Among other recurring motifs, Ó Tuama worked around the idea that poetry does not exist to do the difficult work of being in relation with the world (see: “poetry will save us”), but rather that we are there to do the work in response to and in an engagement with poetry. He read Iraqi-American Dunya Mikhail’s poem “My Poem Will Not Save You” precisely to illustrate this point. Mikhail’s imagery of the ruins left behind by war is punctuated at its climax with the lines “I am sorry / my poem will not save you.” Likewise, Lorna Goodison’s “This is a Hymn” points a condemnatory finger at the “you” who walks by suffering: "This is a hymn / for all recommending / a bootstrap as a way / to rise with effort / on your part. This is a hymn / may it renew what passes for your heart.” Electrified by such provocations from Ó Tuama, murmurs denoting impact rippled through the crowd. 

Beyond Mikhail and Goodison, O Tuama drew from Nicole Sealey’s “Object Permanence,” Paul Celan’s “Psalm,” Rilke’s “To Lou Andreas-Salome,” Claudia Rankine and Beth Loffreda’s “On Whiteness and the Racial Imaginary,” and his own poetry in a recently-published collection, Kitchen Hymns

Following the reading, attendees were treated to an exceptional Q&A. PhD student Molly Porter opened the session by reflecting on the motif of questions that pervades Ó Tuama’s work, asking, “what makes a good question for you?” Replied our guest: a good question “knows that it is exploring something it does not know.” And the questions that followed, almost exclusively from our fine UW students, would thus qualify as excellent questions. Ó Tuama demonstrated true care in responding to students, and this reviewer took much from this example of public pedagogy to use in his own classroom with invariably less success than Ó Tuama. 

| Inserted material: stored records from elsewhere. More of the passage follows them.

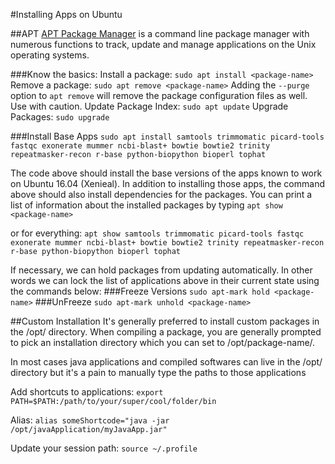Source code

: #Installing Apps on Ubuntu

##APT
[APT Package Manager](https://help.ubuntu.com/lts/serverguide/apt.html "Apt Ubuntu Documentation") is a command line package manager with numerous functions to track, update and manage applications on the Unix operating systems. 

###Know the basics:
Install a package:
`sudo apt install <package-name>`
Remove a package:
`sudo apt remove <package-name>`
Adding the `--purge` option to `apt remove` will remove the package configuration files as well. Use with caution.
Update Package Index:
`sudo apt update`
Upgrade Packages:
`sudo upgrade`

###Install Base Apps
`sudo apt install samtools trimmomatic picard-tools fastqc exonerate mummer ncbi-blast+ bowtie bowtie2 trinity repeatmasker-recon r-base python-biopython bioperl tophat`

The code above should install the base versions of the apps known to work on Ubuntu 16.04 (Xenieal). In addition to installing those apps, the command above should also install dependencies for the packages. You can print a list of information about the installed packages by typing `apt show <package-name>`

or for everything:
`apt show samtools trimmomatic picard-tools fastqc exonerate mummer ncbi-blast+ bowtie bowtie2 trinity repeatmasker-recon r-base python-biopython bioperl tophat`

If necessary, we can hold packages from updating automatically. In other words we can lock the list of applications above in their current state using the commands below:
###Freeze Versions
`sudo apt-mark hold <package-name>`
###UnFreeze
`sudo apt-mark unhold <package-name>`

##Custom Installation
It's generally preferred to install custom packages in the /opt/ directory. When compiling a package, you are generally prompted to pick an installation directory which you can set to /opt/package-name/. 

In most cases java applications and compiled softwares can live in the /opt/ directory but it's a pain to manually type the paths to those applications

Add shortcuts to applications:
`export PATH=$PATH:/path/to/your/super/cool/folder/bin`

Alias:
`alias someShortcode="java -jar /opt/javaApplication/myJavaApp.jar"`

Update your session path:
`source ~/.profile`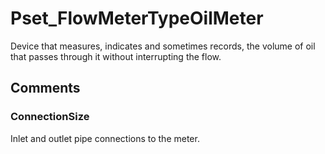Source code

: # Pset_FlowMeterTypeOilMeter

Device that measures, indicates and sometimes records, the volume of oil that passes through it without interrupting the flow.
<!-- end of short definition -->

## Comments

### ConnectionSize

Inlet and outlet pipe connections to the meter.

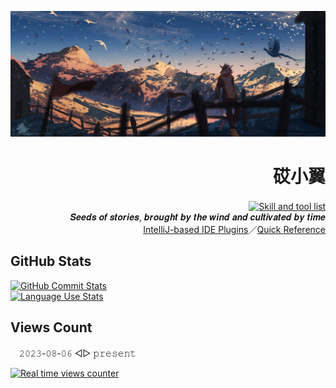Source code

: [![Head banner](./img/head.jpg)](https://www.pixiv.net/artworks/78192650)

<div align="right">
    <h1>砹小翼</h1>
    <a href="https://skillicons.dev">
    <picture>
        <source
            srcset="https://skillicons.dev/icons?i=py%2Cdjango%2Ckotlin%2Cjava%2Cbash%2Cregex%2Cmd%2Cgit%2Cpostgres%2Credis%2Cgrafana%2Cpycharm%2Cidea%2Cvscode"
            media="(prefers-color-scheme: dark)"
        />
        <source
            srcset="https://skillicons.dev/icons?i=py%2Cdjango%2Ckotlin%2Cjava%2Cbash%2Cregex%2Cmd%2Cgit%2Cpostgres%2Credis%2Cgrafana%2Cpycharm%2Cidea%2Cvscode&theme=light"
            media="(prefers-color-scheme: light), (prefers-color-scheme: no-preference)"
        />
        <img align="center" alt="Skill and tool list" src="https://skillicons.dev/icons?i=py%2Cdjango%2Ckotlin%2Cjava%2Cbash%2Cregex%2Cmd%2Cgit%2Cpostgres%2Credis%2Cgrafana%2Cpycharm%2Cidea%2Cvscode&theme=light" />
    </picture>
    </a><br>
    <span>𝑺𝒆𝒆𝒅𝒔 𝒐𝒇 𝒔𝒕𝒐𝒓𝒊𝒆𝒔, 𝒃𝒓𝒐𝒖𝒈𝒉𝒕 𝒃𝒚 𝒕𝒉𝒆 𝒘𝒊𝒏𝒅 𝒂𝒏𝒅 𝒄𝒖𝒍𝒕𝒊𝒗𝒂𝒕𝒆𝒅 𝒃𝒚 𝒕𝒊𝒎𝒆</span><br>
    <a href="https://plugins.jetbrains.com/vendor/11e9e603-6ee7-457e-94e8-42e2f6f5e9bc">IntelliJ-based IDE Plugins</a>／<a href="https://quickref.cn/">Quick Reference</a>
</div>

## GitHub Stats

<a href="https://github.com/anuraghazra/github-readme-stats">
    <picture>
        <source
            srcset="https://github-readme-stats.vercel.app/api?username=aixcyi&show_icons=true&hide_border=true&rank_icon=percentile&theme=github_dark"
            media="(prefers-color-scheme: dark)"
        />
        <source
            srcset="https://github-readme-stats.vercel.app/api?username=aixcyi&show_icons=true&hide_border=true&rank_icon=percentile"
            media="(prefers-color-scheme: light), (prefers-color-scheme: no-preference)"
        />
        <img align="top" alt="GitHub Commit Stats" src="https://github-readme-stats.vercel.app/api?username=aixcyi&show_icons=true&hide_border=true&rank_icon=percentile" />
    </picture>
</a>
<br>
<a href="https://github.com/anuraghazra/github-readme-stats">
    <picture>
        <source
            srcset="https://github-readme-stats.vercel.app/api/top-langs/?username=aixcyi&layout=compact&hide_border=true&theme=github_dark"
            media="(prefers-color-scheme: dark)"
        />
        <source
            srcset="https://github-readme-stats.vercel.app/api/top-langs/?username=aixcyi&layout=compact&hide_border=true"
            media="(prefers-color-scheme: light), (prefers-color-scheme: no-preference)"
        />
        <img align="top" alt="Language Use Stats" src="https://github-readme-stats.vercel.app/api/top-langs/?username=aixcyi&layout=compact&hide_border=true" />
    </picture>
</a>

## Views Count

　𝟸𝟶𝟸𝟹-𝟶𝟾-𝟶𝟼 ◁▷ 𝚙𝚛𝚎𝚜𝚎𝚗𝚝

[![Real time views counter](https://count.getloli.com/get/@aixcyi?theme=gelbooru)](https://github.com/journey-ad/Moe-Counter)
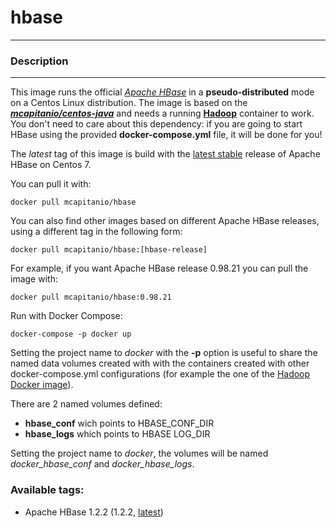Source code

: # **hbase**
___

### Description
___

This image runs the official [*Apache HBase*](http://hbase.apache.org) in a **pseudo-distributed** mode on a Centos Linux distribution. The image is based on the [***mcapitanio/centos-java***](https://hub.docker.com/r/mcapitanio/centos-java) and needs a running [**Hadoop**](https://hub.docker.com/r/mcapitanio/hadoop) container to work. You don't need to care about this dependency: if you are going to start HBase using the provided **docker-compose.yml** file, it will be done for you!

The *latest* tag of this image is build with the [latest stable](http://www.apache.org/dyn/closer.cgi/hbase/) release of Apache HBase on Centos 7.

You can pull it with:

    docker pull mcapitanio/hbase


You can also find other images based on different Apache HBase releases, using a different tag in the following form:

    docker pull mcapitanio/hbase:[hbase-release]


For example, if you want Apache HBase release 0.98.21 you can pull the image with:

    docker pull mcapitanio/hbase:0.98.21

Run with Docker Compose:

    docker-compose -p docker up

Setting the project name to *docker* with the **-p** option is useful to share the named data volumes created with with the containers created with other docker-compose.yml configurations (for example the one of the [Hadoop Docker image](https://hub.docker.com/r/mcapitanio/hadoop/)).

There are 2 named volumes defined:

- **hbase_conf** wich points to HBASE_CONF_DIR
- **hbase_logs** which points to HBASE LOG_DIR

Setting the project name to *docker*, the volumes will be named *docker_hbase_conf* and *docker_hbase_logs*.

### Available tags:

- Apache HBase 1.2.2 (1.2.2, [latest](https://github.com/mcapitanio/docker-hbase/blob/latest/Dockerfile))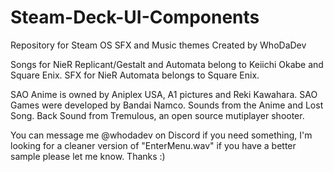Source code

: # Steam-Deck-UI-Components
Repository for Steam OS SFX and Music themes Created by WhoDaDev

Songs for NieR Replicant/Gestalt and Automata belong to Keiichi Okabe and Square Enix.
SFX for NieR Automata belongs to Square Enix.

SAO Anime is owned by Aniplex USA, A1 pictures and Reki Kawahara.
SAO Games were developed by Bandai Namco.
Sounds from the Anime and Lost Song.
Back Sound from Tremulous, an open source mutiplayer shooter.


You can message me @whodadev on Discord if you need something, I'm looking for a cleaner version of "EnterMenu.wav" if you have a better sample please let me know. Thanks :)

Lee Scheingold and Charles LaPorte at the 8th Annual Lee Scheingold Lecture in Poetry and Poetics.
Lee Scheingold and Professor Charles LaPorte

For all of this, we have Lee Scheingold to thank. Lee's dedication to the twin pursuits of “words, and loving people” has been readily apparent since she shared these words at the first inaugural Lecture in 2018. Her commitment to providing space for poetry and poetics within the broader UW community reflects the words of English Department Chair Habiba Ibrahim, who opened the event with the invocation that:

poetry has a remarkably transformative power that belongs to the world. It belongs to everyday life. It belongs to the way that we live as we go about the quotidian aspects of our days. It’s not something that belongs in an ivory tower. It’s not something that belongs in a collection of books that only a few can reach. It’s not something that belongs in the hands of an elite. It’s something that belongs to all of us. And I have so much appreciation for Lee Scheingold for making occasion every year for us to luxuriate in that fact, remember it, to appreciate that poetry belongs to us. 

We are no doubt richer for being able to gather annually for the Lee Scheingold Lecture in Poetry and Poetics. Thanks to Lee, to Padraig, to Habiba and Charles and Molly, to Karen Wennerstrom and Rhema Hokama for the photos, to front office administrator Karla Tofte for the coordination, and to all who attended!